Discussions

Wardiam · Jun 8, 2023 2:01 PM

I am using JMP 14.3 to optimize a workflow with 6 input variables and 3 levels (attached is the file with the data table). My idea is to use JMP to obtain the best combination of the 6 variables that gives me the best output result but performing the least number of experiments.

It seems to me that the best option is to make a definitive screening design to see the main effects. I have defined my factor table with the extreme values (minimum and maximum for each variable) and I have created the table of experiments to be performed. The generated table proposes 17 experiments.

During several weeks I have carried out the 17 experiments and I have added the results (Y) in the attached table.

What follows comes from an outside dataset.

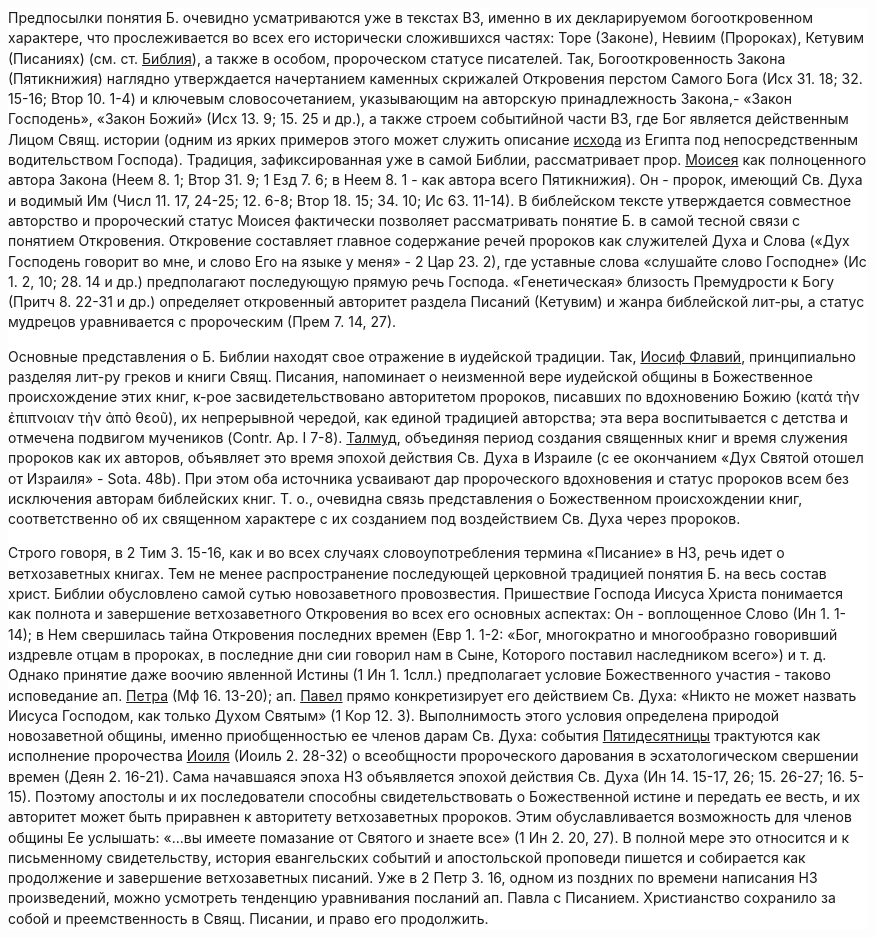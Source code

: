 Предпосылки понятия Б. очевидно усматриваются уже в текстах ВЗ, именно в их декларируемом богооткровенном характере, что прослеживается во всех его исторически сложившихся частях: Торе (Законе), Невиим (Пророках), Кетувим (Писаниях) (см. ст. [Библия](https://pravenc.ru/text/Библия.html)), а также в особом, пророческом статусе писателей. Так, Богооткровенность Закона (Пятикнижия) наглядно утверждается начертанием каменных скрижалей Откровения перстом Самого Бога (Исх 31. 18; 32. 15-16; Втор 10. 1-4) и ключевым словосочетанием, указывающим на авторскую принадлежность Закона,- «Закон Господень», «Закон Божий» (Исх 13. 9; 15. 25 и др.), а также строем событийной части ВЗ, где Бог является действенным Лицом Свящ. истории (одним из ярких примеров этого может служить описание [исхода](https://pravenc.ru/text/исхода.html) из Египта под непосредственным водительством Господа). Традиция, зафиксированная уже в самой Библии, рассматривает прор. [Моисея](https://pravenc.ru/text/Моисей.html) как полноценного автора Закона (Неем 8. 1; Втор 31. 9; 1 Езд 7. 6; в Неем 8. 1 - как автора всего Пятикнижия). Он - пророк, имеющий Св. Духа и водимый Им (Числ 11. 17, 24-25; 12. 6-8; Втор 18. 15; 34. 10; Ис 63. 11-14). В библейском тексте утверждается совместное авторство и пророческий статус Моисея фактически позволяет рассматривать понятие Б. в самой тесной связи с понятием Откровения. Откровение составляет главное содержание речей пророков как служителей Духа и Слова («Дух Господень говорит во мне, и слово Его на языке у меня» - 2 Цар 23. 2), где уставные слова «слушайте слово Господне» (Ис 1. 2, 10; 28. 14 и др.) предполагают последующую прямую речь Господа. «Генетическая» близость Премудрости к Богу (Притч 8. 22-31 и др.) определяет откровенный авторитет раздела Писаний (Кетувим) и жанра библейской лит-ры, а статус мудрецов уравнивается с пророческим (Прем 7. 14, 27).

Основные представления о Б. Библии находят свое отражение в иудейской традиции. Так, [Иосиф Флавий](<https://pravenc.ru/text/Иосиф Флавий.html>), принципиально разделяя лит-ру греков и книги Свящ. Писания, напоминает о неизменной вере иудейской общины в Божественное происхождение этих книг, к-рое засвидетельствовано авторитетом пророков, писавших по вдохновению Божию (κατά τὴν ἐπιπνοιαν τὴν ἀπὸ θεοῦ), их непрерывной чередой, как единой традицией авторства; эта вера воспитывается с детства и отмечена подвигом мучеников (Contr. Ap. I 7-8). [Талмуд](https://pravenc.ru/text/Талмуд.html), объединяя период создания священных книг и время служения пророков как их авторов, объявляет это время эпохой действия Св. Духа в Израиле (с ее окончанием «Дух Святой отошел от Израиля» - Sota. 48b). При этом оба источника усваивают дар пророческого вдохновения и статус пророков всем без исключения авторам библейских книг. Т. о., очевидна связь представления о Божественном происхождении книг, соответственно об их священном характере с их созданием под воздействием Св. Духа через пророков.

Строго говоря, в 2 Тим 3. 15-16, как и во всех случаях словоупотребления термина «Писание» в НЗ, речь идет о ветхозаветных книгах. Тем не менее распространение последующей церковной традицией понятия Б. на весь состав христ. Библии обусловлено самой сутью новозаветного провозвестия. Пришествие Господа Иисуса Христа понимается как полнота и завершение ветхозаветного Откровения во всех его основных аспектах: Он - воплощенное Слово (Ин 1. 1-14); в Нем свершилась тайна Откровения последних времен (Евр 1. 1-2: «Бог, многократно и многообразно говоривший издревле отцам в пророках, в последние дни сии говорил нам в Сыне, Которого поставил наследником всего») и т. д. Однако принятие даже воочию явленной Истины (1 Ин 1. 1слл.) предполагает условие Божественного участия - таково исповедание ап. [Петра](https://pravenc.ru/text/Петр.html) (Мф 16. 13-20); ап. [Павел](https://pravenc.ru/text/Павел.html) прямо конкретизирует его действием Св. Духа: «Никто не может назвать Иисуса Господом, как только Духом Святым» (1 Кор 12. 3). Выполнимость этого условия определена природой новозаветной общины, именно приобщенностью ее членов дарам Св. Духа: события [Пятидесятницы](https://pravenc.ru/text/Пятидесятницы.html) трактуются как исполнение пророчества [Иоиля](https://pravenc.ru/text/Иоиль.html) (Иоиль 2. 28-32) о всеобщности пророческого дарования в эсхатологическом свершении времен (Деян 2. 16-21). Сама начавшаяся эпоха НЗ объявляется эпохой действия Св. Духа (Ин 14. 15-17, 26; 15. 26-27; 16. 5-15). Поэтому апостолы и их последователи способны свидетельствовать о Божественной истине и передать ее весть, и их авторитет может быть приравнен к авторитету ветхозаветных пророков. Этим обуславливается возможность для членов общины Ее услышать: «...вы имеете помазание от Святого и знаете все» (1 Ин 2. 20, 27). В полной мере это относится и к письменному свидетельству, история евангельских событий и апостольской проповеди пишется и собирается как продолжение и завершение ветхозаветных писаний. Уже в 2 Петр 3. 16, одном из поздних по времени написания НЗ произведений, можно усмотреть тенденцию уравнивания посланий ап. Павла с Писанием. Христианство сохранило за собой и преемственность в Свящ. Писании, и право его продолжить.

With these data I have adjusted the screening and I have obtained that 4 of the variables are statistically significant. I have selected in the prediction profiler: Optimization and Desirability > Maximize Desirability, to obtain the most optimal combination of factors.

At this point I have several questions:

1. What values/levels should I choose for the non-significant values?. Could I choose any of them?.

2. I would like to create a model to predict or estimate the output (Y) based on the selected values of the factors. How could I do this?. Could I simulate a larger number of values?.

3. Could I get an equation (or formula from the model)?.

Thank you very much.

Best regards,

Wardiam

statman · Nov 25, 2020 12:38 PM

Some comments:

1. First allow me to make the point there is a difference between statistical significance (which you control by how you run the experiment and the model you use) and practical significance. Without knowing how much of a change in Y is of practical significance, analysis will be suboptimal.

2. Regarding factors that are determined to be statistically insignificant, you may interpret this as Given the levels you tested at, those factors do not a have the influence of the other factors in the model. Whether you can infer or extrapolate those findings is more an engineering/scientific question than a statistical one.

3. Always use Rsquare Adj as the default. RSquares will always increase with the addition of degrees of freedom to the model, but the point is to determine the RSquare with terms that are considered significant. That is what RSquare Adj accounts for. If there are differences between RSquare and RSquare Adj it is an indication of an over specified model. Oh and by the way this has nothing to do with whether the model will be useful in the future or under a different inference space.

4. When choosing the "best" model a number of considerations must be taken into account. RSquare, RMSE, Residuals, Practical assessment, etc.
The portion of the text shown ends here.